In the end, the starfish was one of our favorite characters in the game. Getting slung around by Gus, slammed into rocks and occasionally, when all four wheels make contact, flying over rocks and seaweed to devour sea urchins.

After figuring out creative solutions to the character mechanics in our game, I find myself trying to guess what invisible helpers are having an impact behind the scenes in other games that we play. Feel free to share your secrets, if you dare! 😉

 

  1. Extremely generous move Gentlemen.

    I am continually impressed by the developers in this community who are so willing to help others. Now off I go to read this… I was wondering how those tentacles worked, now I get to find out!

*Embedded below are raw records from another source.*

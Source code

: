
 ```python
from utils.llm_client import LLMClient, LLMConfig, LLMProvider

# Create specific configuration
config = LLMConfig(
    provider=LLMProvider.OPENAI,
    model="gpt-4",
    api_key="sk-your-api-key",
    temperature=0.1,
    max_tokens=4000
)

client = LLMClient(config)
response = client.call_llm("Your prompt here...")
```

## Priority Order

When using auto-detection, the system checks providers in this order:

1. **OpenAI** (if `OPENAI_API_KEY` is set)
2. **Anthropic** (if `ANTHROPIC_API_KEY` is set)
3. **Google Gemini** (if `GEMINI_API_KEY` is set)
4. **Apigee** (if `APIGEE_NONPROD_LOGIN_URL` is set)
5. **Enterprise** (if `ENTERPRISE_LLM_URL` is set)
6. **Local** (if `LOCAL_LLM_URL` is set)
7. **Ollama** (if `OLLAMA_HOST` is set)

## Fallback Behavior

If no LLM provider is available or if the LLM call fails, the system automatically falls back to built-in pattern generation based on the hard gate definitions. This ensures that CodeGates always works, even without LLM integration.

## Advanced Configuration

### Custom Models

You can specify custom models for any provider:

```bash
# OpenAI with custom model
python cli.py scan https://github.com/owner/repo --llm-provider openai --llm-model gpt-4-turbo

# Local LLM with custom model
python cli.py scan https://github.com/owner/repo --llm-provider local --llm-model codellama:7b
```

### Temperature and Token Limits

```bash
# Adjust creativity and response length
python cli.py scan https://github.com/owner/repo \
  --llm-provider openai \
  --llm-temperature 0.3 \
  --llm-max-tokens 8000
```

  2. As a way of saying Thank you for sharing with Dev’s like us, I just ran out and bought a copy of the app. Thanks for helping. This is why I love Corona so much and preach it everywhere I go.

  3. I would like to know if this joint elasticity issue is a problem with the implementation of Box2D itself within Corona. Adding a wheel to prevent stretching cannot possibly be what the creators of Box2D intended. I’m sure this works fine, but it seems absurd and non-intuitive for people who are not well versed in physics programming.

  4. @Noah and @Ross – The Corona community is extremely helpful for sure. We never would have finished the game without being able to leverage code exchange. Sharing some of our solutions was a way of giving back.

    @Michael – it’s actually a limitation of Box2D. Here’s a post by Box2D Jedi Emanuele Feronato regarding ropes in Box2D. http://www.emanueleferonato.com/2009/10/05/basic-box2d-rope/ The simple rope he presents has similar issues and it’s not even within a game environment where theirs tons of other bodies the physics engine has to resolve as well as the rope.

  5. Thank you for the insight. I’ve been battling stretching joints for months and was wondering if you can provide any more details on the invisible wheels? Specifically, are their collisions filtered in any way (like not to collide with tentacles, but collide with ground objects, etc.)? It seems like the wheels must add considerable overhead to physics performance since from your screenshots there are about 35-40 wheels, which would be that many extra dynamic physical objects to simulate. Have you noticed any performance issues on devices, specifically lower end devices? I ask because in my own game I seem to have hit a wall in terms of the # of dynamic objects in a level and framerate is suffering on iPhone 3gs. Thanks for any info. you can provide.